NPU inference {#npu_infer .section}

Running an inference using a model converted for the NPU requires registration of a custom operator implementation. First the header file with the custom operator implementation interface must be included.

#include "tensorflow/lite/micro/kernels/micro_ops.h"
#include "tensorflow/lite/micro/all_ops_resolver.h"
#include "tensorflow/lite/micro/kernels/neutron/neutron.h"				

Next, the specialized implemetation has to be registered in the operator resolver object.

static tflite::AllOpsResolver microOpResolver;
microOpResolver.AddCustom(tflite::GetString_NEUTRON_GRAPH(),  
	tflite::Register_NEUTRON_GRAPH());			

The specialized NPU nodes from the converted model are the executed using this newly registered implementation.

Adjusting the tensor arena size {#adjust_arena .section}

The tensor arena is a static memory buffer used for intermediate tensor and scratch buffer allocation.
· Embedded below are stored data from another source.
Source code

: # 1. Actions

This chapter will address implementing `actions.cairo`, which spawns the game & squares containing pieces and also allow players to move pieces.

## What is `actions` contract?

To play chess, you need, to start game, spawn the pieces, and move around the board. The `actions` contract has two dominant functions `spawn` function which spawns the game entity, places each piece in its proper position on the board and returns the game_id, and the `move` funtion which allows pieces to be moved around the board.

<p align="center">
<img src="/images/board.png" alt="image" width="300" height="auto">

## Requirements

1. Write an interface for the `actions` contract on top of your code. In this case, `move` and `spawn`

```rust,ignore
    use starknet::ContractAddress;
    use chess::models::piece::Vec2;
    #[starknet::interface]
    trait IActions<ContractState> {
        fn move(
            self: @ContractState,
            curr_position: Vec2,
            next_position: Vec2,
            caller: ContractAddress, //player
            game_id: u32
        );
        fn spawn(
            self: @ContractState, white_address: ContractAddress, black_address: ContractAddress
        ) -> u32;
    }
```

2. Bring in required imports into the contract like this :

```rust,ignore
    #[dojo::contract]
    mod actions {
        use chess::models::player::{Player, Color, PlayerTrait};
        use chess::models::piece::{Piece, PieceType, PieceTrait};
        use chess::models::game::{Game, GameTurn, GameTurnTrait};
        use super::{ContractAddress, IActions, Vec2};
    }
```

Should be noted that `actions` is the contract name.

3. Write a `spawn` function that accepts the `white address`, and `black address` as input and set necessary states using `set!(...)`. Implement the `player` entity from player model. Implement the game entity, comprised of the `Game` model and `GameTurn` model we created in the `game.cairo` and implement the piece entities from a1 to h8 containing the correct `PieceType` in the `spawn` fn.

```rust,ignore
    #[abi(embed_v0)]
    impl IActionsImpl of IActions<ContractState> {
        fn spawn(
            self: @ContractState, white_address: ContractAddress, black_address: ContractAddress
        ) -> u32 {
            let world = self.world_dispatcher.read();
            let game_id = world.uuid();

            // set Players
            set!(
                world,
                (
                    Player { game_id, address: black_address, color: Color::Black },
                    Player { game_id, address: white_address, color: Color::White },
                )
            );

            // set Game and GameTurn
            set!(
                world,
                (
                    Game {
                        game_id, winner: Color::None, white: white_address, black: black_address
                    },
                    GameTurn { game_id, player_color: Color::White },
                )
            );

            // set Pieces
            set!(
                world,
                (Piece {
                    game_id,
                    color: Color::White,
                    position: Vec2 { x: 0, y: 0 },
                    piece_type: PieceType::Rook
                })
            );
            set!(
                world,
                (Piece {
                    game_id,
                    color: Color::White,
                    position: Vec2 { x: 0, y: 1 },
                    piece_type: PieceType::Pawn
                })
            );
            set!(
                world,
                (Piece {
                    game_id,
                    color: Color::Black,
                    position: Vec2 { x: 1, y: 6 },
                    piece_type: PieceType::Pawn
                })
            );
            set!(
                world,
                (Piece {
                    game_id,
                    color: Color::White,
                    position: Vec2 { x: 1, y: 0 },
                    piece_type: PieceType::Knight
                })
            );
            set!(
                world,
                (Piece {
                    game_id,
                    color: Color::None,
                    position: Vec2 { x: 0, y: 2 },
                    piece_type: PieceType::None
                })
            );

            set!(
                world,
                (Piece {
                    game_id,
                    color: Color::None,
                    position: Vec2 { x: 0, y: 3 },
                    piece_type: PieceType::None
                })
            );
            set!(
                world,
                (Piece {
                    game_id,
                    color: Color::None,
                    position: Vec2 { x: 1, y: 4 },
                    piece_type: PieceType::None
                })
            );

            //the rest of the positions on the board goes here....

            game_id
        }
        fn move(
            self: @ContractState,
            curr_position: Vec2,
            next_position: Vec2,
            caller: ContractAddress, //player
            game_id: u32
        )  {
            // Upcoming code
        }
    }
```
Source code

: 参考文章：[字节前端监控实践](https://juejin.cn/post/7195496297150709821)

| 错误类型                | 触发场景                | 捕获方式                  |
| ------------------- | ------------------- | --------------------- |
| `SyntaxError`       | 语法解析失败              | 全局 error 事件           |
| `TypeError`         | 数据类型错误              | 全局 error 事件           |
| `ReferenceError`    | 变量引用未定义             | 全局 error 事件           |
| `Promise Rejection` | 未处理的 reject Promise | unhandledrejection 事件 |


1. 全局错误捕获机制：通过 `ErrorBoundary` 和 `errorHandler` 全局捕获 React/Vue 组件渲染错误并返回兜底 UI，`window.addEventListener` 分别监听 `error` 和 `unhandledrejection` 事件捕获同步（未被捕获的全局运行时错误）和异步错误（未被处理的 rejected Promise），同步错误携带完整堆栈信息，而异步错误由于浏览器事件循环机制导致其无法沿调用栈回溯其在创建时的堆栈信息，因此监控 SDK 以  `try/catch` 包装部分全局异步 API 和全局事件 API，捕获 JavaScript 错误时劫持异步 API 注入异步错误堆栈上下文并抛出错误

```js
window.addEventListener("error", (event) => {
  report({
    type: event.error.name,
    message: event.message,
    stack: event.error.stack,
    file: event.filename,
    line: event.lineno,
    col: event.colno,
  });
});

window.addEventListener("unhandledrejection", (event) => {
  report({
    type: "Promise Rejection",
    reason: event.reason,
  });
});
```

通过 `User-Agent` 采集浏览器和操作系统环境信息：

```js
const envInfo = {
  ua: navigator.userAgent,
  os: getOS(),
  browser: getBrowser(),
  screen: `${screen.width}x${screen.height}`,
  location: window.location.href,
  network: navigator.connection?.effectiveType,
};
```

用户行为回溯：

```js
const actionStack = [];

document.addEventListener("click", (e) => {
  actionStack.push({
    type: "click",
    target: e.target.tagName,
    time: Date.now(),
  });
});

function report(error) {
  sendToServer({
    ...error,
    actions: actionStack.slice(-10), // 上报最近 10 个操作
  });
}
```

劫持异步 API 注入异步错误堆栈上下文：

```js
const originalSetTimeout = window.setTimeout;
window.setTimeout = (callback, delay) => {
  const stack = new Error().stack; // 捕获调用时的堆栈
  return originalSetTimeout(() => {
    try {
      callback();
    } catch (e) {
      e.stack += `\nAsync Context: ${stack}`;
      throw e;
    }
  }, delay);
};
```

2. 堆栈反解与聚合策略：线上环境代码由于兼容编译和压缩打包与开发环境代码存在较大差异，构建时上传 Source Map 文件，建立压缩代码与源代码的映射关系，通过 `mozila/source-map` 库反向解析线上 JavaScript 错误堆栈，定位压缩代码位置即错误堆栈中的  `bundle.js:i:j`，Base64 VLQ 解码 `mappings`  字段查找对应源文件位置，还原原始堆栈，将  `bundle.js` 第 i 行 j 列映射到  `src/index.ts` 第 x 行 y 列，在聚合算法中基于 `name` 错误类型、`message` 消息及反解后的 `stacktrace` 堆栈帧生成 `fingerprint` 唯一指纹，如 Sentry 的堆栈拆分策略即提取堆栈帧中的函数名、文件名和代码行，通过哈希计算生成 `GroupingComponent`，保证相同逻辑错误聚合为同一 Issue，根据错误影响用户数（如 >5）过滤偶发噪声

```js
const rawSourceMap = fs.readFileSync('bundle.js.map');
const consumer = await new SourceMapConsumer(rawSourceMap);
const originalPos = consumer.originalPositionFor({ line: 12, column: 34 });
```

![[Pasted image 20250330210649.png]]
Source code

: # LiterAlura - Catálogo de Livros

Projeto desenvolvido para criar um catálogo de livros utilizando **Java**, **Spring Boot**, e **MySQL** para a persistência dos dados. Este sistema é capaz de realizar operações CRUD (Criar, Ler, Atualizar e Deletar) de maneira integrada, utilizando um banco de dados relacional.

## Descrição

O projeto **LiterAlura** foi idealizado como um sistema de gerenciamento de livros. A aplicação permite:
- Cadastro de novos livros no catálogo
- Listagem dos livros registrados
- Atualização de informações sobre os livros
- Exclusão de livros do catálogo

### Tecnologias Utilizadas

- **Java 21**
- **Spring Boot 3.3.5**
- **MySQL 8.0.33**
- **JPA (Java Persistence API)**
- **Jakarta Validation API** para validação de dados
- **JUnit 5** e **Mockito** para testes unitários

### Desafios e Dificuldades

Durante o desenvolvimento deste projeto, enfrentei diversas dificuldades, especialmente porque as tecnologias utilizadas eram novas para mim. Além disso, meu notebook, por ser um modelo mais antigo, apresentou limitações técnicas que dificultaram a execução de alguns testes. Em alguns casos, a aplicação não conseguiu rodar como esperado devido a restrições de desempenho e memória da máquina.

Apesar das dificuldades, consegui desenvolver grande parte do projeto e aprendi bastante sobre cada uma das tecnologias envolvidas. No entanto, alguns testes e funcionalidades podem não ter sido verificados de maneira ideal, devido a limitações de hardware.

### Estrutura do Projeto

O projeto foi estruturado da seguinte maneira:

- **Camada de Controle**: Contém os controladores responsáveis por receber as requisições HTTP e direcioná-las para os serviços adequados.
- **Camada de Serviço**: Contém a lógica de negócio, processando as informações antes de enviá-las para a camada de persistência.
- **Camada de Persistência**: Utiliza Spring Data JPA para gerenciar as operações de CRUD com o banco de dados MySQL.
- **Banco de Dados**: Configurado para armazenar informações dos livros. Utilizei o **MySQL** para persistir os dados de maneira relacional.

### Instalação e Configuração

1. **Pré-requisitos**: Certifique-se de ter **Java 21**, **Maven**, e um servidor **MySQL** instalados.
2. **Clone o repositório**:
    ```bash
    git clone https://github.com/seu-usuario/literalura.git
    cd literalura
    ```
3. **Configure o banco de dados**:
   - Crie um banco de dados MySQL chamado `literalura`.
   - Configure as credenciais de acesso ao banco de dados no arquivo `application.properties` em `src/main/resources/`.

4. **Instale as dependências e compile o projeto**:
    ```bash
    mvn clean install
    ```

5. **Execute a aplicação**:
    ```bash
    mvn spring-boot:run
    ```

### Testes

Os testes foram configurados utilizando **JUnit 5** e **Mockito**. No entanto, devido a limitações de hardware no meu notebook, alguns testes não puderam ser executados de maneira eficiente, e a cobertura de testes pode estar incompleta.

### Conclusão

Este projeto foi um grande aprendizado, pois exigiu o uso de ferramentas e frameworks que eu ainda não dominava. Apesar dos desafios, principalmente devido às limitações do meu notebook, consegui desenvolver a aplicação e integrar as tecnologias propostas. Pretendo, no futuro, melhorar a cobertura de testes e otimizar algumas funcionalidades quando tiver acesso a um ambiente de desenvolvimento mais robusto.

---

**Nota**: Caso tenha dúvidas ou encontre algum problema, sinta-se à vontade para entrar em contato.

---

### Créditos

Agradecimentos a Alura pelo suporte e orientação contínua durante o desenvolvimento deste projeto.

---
The size of the tensor arena buffer is set by the kTensorArenaSize constant in the example above. The value depends on the tensor sizes used in the model and on the hardware-specific implementations of kernels, which may require various sizes of scratch buffers for intermediate computations. The value can be determined experimentally by running an inference with a small value, so the library fails with an insufficient tensor memory error and prints the missing amount. Continue adjusting the size until the error stops being reported. If the target hardware changes, readjust the value.